Cidades
Publicado em 20/04/2025, às 07h52 Carol Maciel
Arcebispo Metropolitano de Natal desde outubro de 2023, Dom João Santos Cardoso é natural da Bahia. Ele estudou Filosofia e Teologia, possui mestrado e doutorado em Filosofia na Pontifícia Universidade Gregoriana de Roma. Ocupou presidência regional na Conferência Nacional dos Bispos do Brasil (CNBB). Foi professor universitário e, entre tantas atuações, exerceu o cargo de vigário paroquial em Rieti e Blera, na Itália.
Em entrevista exclusiva ao BNews Natal, o administrador apostólico do principal posto religioso da Igreja Católica do Rio Grande do Norte explanou sobre o papel da Igreja frente às questões sociais e sua visão acerca da ética na política. Além disso, Dom João também abordou ações relacionadas ao tema da Campanha da Fraternidade deste ano, além de fazer uma avaliação de sua gestão. Confira a entrevista na íntegra abaixo:
BNews Natal: Arcebispo, qual é o papel da Igreja diante de desafios sociais, como a fome e a falta de moradia?
Dom João: A Igreja, diante de desafios sociais como a fome e a falta de moradia, assume sua missão profética e sociotransformadora de anunciar o Evangelho, promovendo a dignidade humana e a justiça social. A Doutrina Social da Igreja afirma que a caridade deve ser vivida na verdade, e a justiça é o primeiro passo da caridade (cf. Papa Bento XVI, Caritas in veritate, 6). Inspirada no exemplo de Cristo, que “veio ao mundo como alguém que não tem casa”, como enfatizou o Papa Francisco, a Igreja denuncia as causas da exclusão, clama por políticas públicas eficazes e promove ações concretas de solidariedade. A moradia digna, como recordou a Campanha da Fraternidade de 1993, é direito fundamental e expressão da cidadania. Também, no próximo ano, a Campanha da Fraternidade, promovida pela CNBB, retomará esse tema, com o lema: “Ele veio morar entre nós” (Jo 1,14). Assim, a Igreja se empenha por uma sociedade mais justa, onde todos possam ter pão e teto, e viver como irmãos.
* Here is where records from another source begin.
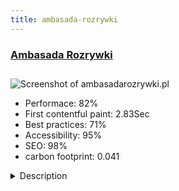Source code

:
 ```yaml
---
title: ambasada-rozrywki
---
```


<div style="height: 3rem">
  <a href="https://www.ambasadarozrywki.pl"><h3>Ambasada Rozrywki</h3></a>
</div>
<img loading="lazy" src="/images/thumbs/ambasadarozrywki.pl.jpg" alt="Screenshot of ambasadarozrywki.pl" />
<ul>
  <li>Performace: 82%</li>
  <li>
    First contentful paint:
    2.83Sec
  </li>
  <li>Best practices: 71%</li>
  <li>Accessibility: 95%</li>
  <li>SEO: 98%</li>
  <li>carbon footprint: 0.041</li>
</ul>
<details>
  <summary>Description</summary>
  <p>AMBASADA ROZRYWKI since 2006, he has been involved in professional support in the area of renting stands and catering trolleys with service. We provide sweet and savory snacks in offices, at fairs, conferences and promotional campaigns.

Our offer is mainly addressed to HR and PR Departments and Event Managers.The Ambasada Rozrywki website was build with Joomla! 3.x. 

We have implemented and adapted popular extensions like Unite Slider, Easy Frontend SEO, OSMap Pro, RSForm! Pro, Joomla Content Editor, SIGPlus gallery, JUNewsUltra Pro module, Article Images Upload and Gallery (imagestab).

For our client, we have created an original and unique graphic design.
We made a responsive template, based on MasterBootstrap template.

We've make additional SEO optimization.

Project date: 2017.</p>
</details>

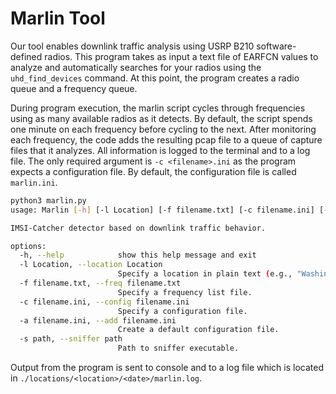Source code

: # Marlin Tool

Our tool enables downlink traffic analysis using USRP B210 software-defined radios. This program takes as input a text file of EARFCN values to analyze and automatically searches for your radios using the `uhd_find_devices` command. At this point, the program creates a radio queue and a frequency queue.

During program execution, the marlin script cycles through frequencies using as many available radios as it detects. By default, the script spends one minute on each frequency before cycling to the next. After monitoring each frequency, the code adds the resulting pcap file to a queue of capture files that it analyzes. All information is logged to the terminal and to a log file. The only required argument is `-c <filename>.ini` as the program expects a configuration file. By default, the configuration file is called `marlin.ini`. 

```bash
python3 marlin.py
usage: Marlin [-h] [-l Location] [-f filename.txt] [-c filename.ini] [-a filename.ini] [-s path]

IMSI-Catcher detector based on downlink traffic behavior.

options:
  -h, --help            show this help message and exit
  -l Location, --location Location
                        Specify a location in plain text (e.g., "Washington, D.C.").
  -f filename.txt, --freq filename.txt
                        Specify a frequency list file.
  -c filename.ini, --config filename.ini
                        Specify a configuration file.
  -a filename.ini, --add filename.ini
                        Create a default configuration file.
  -s path, --sniffer path
                        Path to sniffer executable.
```
Output from the program is sent to console and to a log file which is located in `./locations/<location>/<date>/marlin.log`.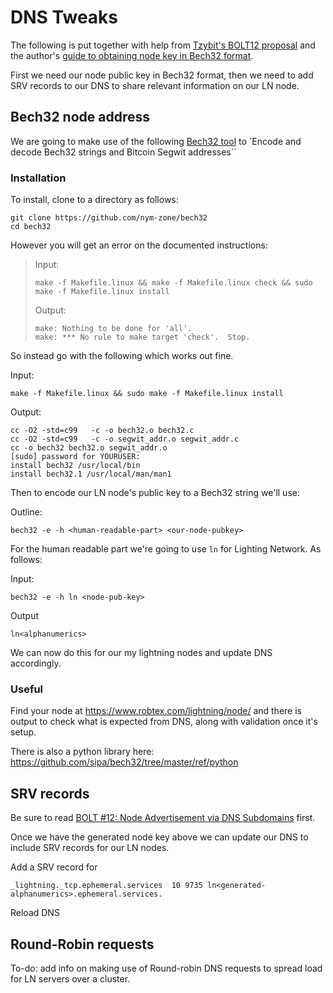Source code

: # DNS Tweaks
The following is put together with help from [Tzybit's BOLT12 proposal](https://github.com/tyzbit/lightning-rfc/blob/bolt12-node-dns-advertisement/12-node-dns-advertisement.md) and the author's [guide to obtaining node key in Bech32 format](https://gist.github.com/bretton/7afb35c907b27655a57acc64fdf7a60c).

First we need our node public key in Bech32 format, then we need to add SRV records to our DNS to share relevant information on our LN node.

## Bech32 node address
We are going to make use of the following [Bech32 tool](https://github.com/nym-zone/bech32) to `Encode and decode Bech32 strings and Bitcoin Segwit addresses``

### Installation

To install, clone to a directory as follows:

```
git clone https://github.com/nym-zone/bech32
cd bech32
```

However you will get an error on the documented instructions:

> Input:  
> ```  
> make -f Makefile.linux && make -f Makefile.linux check && sudo make -f Makefile.linux install  
> ```  
> Output:  
> ```  
> make: Nothing to be done for 'all'.  
> make: *** No rule to make target 'check'.  Stop.  
> ```  
  

So instead go with the following which works out fine.

Input:
```
make -f Makefile.linux && sudo make -f Makefile.linux install
```

Output:
```
cc -O2 -std=c99   -c -o bech32.o bech32.c
cc -O2 -std=c99   -c -o segwit_addr.o segwit_addr.c
cc -o bech32 bech32.o segwit_addr.o 
[sudo] password for YOURUSER: 
install bech32 /usr/local/bin
install bech32.1 /usr/local/man/man1
```

Then to encode our LN node's public key to a Bech32 string we'll use:

Outline:
```
bech32 -e -h <human-readable-part> <our-node-pubkey>
```

For the human readable part we're going to use `ln` for Lighting Network. As follows:

Input:
```
bech32 -e -h ln <node-pub-key>
```

Output
```
ln<alphanumerics>
```

We can now do this for our my lightning nodes and update DNS accordingly.

### Useful
Find your node at https://www.robtex.com/lightning/node/ and there is output to check what is expected from DNS, along with validation once it's setup.

There is also a python library here: https://github.com/sipa/bech32/tree/master/ref/python

## SRV records

Be sure to read [BOLT #12: Node Advertisement via DNS Subdomains](https://github.com/tyzbit/lightning-rfc/blob/bolt12-node-dns-advertisement/12-node-dns-advertisement.md) first.

Once we have the generated node key above we can update our DNS to include SRV records for our LN nodes.

Add a SRV record for 

```
_lightning._tcp.ephemeral.services	10 9735 ln<generated-alphanumerics>.ephemeral.services.
```

Reload DNS

## Round-Robin requests

To-do: add info on making use of Round-robin DNS requests to spread load for LN servers over a cluster.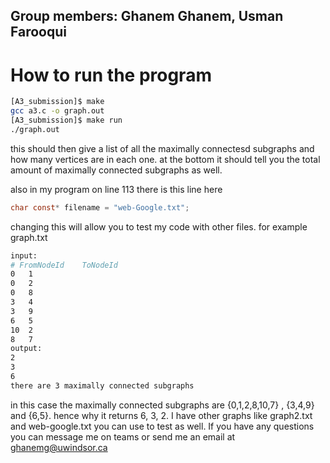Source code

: ## Group members: Ghanem Ghanem, Usman Farooqui
# How to run the program
```bash
[A3_submission]$ make
gcc a3.c -o graph.out
[A3_submission]$ make run
./graph.out
```
this should then give a list of all the maximally connectesd subgraphs and how many vertices are in each one.
at the bottom it should tell you the total amount of maximally connected subgraphs as well.

also in my program on line 113 there is this line here
```C
char const* filename = "web-Google.txt";
```
changing this will allow you to test my code with other files. for example graph.txt

```bash
input: 
# FromNodeId	ToNodeId
0	1
0	2
0	8
3	4
3	9
6	5
10	2
8	7
output:
2
3
6
there are 3 maximally connected subgraphs
```
in this case the maximally connected subgraphs are {0,1,2,8,10,7} , {3,4,9} and {6,5}. hence why it returns 6, 3, 2.
I have other graphs like graph2.txt and web-google.txt you can use to test as well.
If you have any questions you can message me on teams or send me an email at ghanemg@uwindsor.ca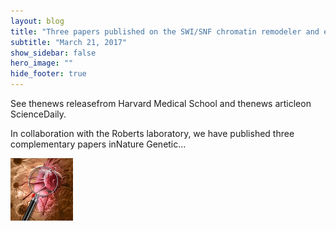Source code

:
 ```yaml
---
layout: blog
title: "Three papers published on the SWI/SNF chromatin remodeler and enhancers"
subtitle: "March 21, 2017"
show_sidebar: false
hero_image: ""
hide_footer: true
---
```


See thenews releasefrom Harvard Medical School and thenews articleon ScienceDaily.

In collaboration with the Roberts laboratory, we have published three complementary papers inNature Genetic...

![Image](/img/news-images/cancer-celllarge.jpg)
BNews Natal: Quais são as principais ações comunitárias realizadas pelas paróquias?
Dom João: Atualmente, as paróquias da Arquidiocese de Natal realizam diversas ações comunitárias voltadas à promoção humana e à assistência social, organizadas em comunhão com o Vicariato Episcopal para as Instituições Sociais e Ações Caritativas. Este Vicariato articula iniciativas em parceria com organismos como o SAR (Serviço de Assistência Rural), a Cáritas Arquidiocesana e as pastorais sociais, incluindo a Pastoral da Pessoa Idosa, da Criança, da Sobriedade e serviços de apoio a moradores de rua, como os realizados pela Toca de Assis.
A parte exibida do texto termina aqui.